A/B Testing for Trigger Logging
We tried to incorporate playfulness into the trigger-logging process by designing a card-swiping interaction. Not sure about the user acceptance, we conducted A/B testing with our users comparing the two methods. Users reported that multiple-choice logging is faster and more functional while gamified logging is more engaging. Although it was a tie between both methods, we eventually chose method A because one participant reported strong negative feelings toward method B claiming that ‘my condition is not a game’.

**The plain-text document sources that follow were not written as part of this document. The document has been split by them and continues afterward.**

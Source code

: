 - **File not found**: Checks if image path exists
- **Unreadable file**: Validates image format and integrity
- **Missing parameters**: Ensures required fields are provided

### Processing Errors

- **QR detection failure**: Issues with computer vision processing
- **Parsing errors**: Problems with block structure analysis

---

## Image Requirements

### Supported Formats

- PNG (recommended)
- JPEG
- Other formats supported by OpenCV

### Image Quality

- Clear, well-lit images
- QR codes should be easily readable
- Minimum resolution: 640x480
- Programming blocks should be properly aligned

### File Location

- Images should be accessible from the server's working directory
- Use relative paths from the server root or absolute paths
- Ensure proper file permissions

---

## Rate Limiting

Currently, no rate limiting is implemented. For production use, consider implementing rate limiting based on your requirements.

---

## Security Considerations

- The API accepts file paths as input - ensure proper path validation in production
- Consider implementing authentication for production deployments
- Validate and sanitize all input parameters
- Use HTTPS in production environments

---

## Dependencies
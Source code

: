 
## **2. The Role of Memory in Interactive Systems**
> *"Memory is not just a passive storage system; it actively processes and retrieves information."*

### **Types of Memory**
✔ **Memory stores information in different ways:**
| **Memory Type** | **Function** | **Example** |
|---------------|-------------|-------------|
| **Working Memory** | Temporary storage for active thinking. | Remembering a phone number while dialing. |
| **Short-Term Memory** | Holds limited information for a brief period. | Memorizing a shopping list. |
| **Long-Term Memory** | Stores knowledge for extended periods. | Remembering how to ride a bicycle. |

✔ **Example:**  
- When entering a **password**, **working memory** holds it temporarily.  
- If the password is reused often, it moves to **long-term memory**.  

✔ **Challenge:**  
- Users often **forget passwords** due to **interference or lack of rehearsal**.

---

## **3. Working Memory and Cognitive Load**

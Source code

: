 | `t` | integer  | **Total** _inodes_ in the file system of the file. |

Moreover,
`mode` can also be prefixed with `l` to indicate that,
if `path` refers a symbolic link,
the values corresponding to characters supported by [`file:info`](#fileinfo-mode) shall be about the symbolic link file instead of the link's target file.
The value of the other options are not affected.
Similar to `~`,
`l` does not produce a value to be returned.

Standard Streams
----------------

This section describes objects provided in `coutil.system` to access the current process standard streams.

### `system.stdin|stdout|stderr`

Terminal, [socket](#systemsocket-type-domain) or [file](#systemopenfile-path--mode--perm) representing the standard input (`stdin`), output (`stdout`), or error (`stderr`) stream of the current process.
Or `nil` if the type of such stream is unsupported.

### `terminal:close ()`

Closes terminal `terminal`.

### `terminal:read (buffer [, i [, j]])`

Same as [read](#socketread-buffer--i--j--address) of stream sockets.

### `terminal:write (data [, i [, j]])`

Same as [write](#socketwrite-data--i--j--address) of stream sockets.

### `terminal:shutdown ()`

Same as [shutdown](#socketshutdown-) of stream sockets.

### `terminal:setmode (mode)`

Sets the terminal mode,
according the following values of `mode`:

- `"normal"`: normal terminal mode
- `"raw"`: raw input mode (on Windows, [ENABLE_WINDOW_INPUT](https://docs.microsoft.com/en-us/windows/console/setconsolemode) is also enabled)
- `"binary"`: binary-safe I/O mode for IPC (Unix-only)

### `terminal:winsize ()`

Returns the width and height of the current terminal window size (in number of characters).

For our users to better understand the mechanism of the smart trigger recommendation, we designed an alert component to be displayed with the trigger log. However, almost all of our participants ignored this alert so we increase its visibility by prioritised placement and elevated colour.  Users also want to be able to manually add a food or event.
Analysis page
We found that participants didn’t feel drawn to the mood-tracking feature so we removed it in the new version. Users were generally more interested in the potential triggers than known triggers, so we moved the list up to a more prominent position.
Lesson Learned
Involve stakeholders more for easier alignment
Having a diverse team of designers, healthcare professionals and psychologists, one challenge was to align everyone on the user-centred design approach so all members could be on the same page during decision-making.
We hosted a co-design workshop with the whole team which we brainstormed and prioritised potential features and drew wireframes together. It was not only a space for all members to communicate effectively but also a fun bonding event for all of us.
It’s not about getting it right, it’s about getting close
I used to be afraid of testing my designs with others because I took feedback as criticism towards my design skills. However, it's nearly impossible to get Eczential perfect with limited resources and knowledge of the medical condition. I learned that my goal should be to get as close as possible to what the user wants.
Despite only testing with eight participants, I received a lot of valuable feedback and identified important issues. Incorporating that feedback into the final design gave me confidence because the design is now supported by evidence.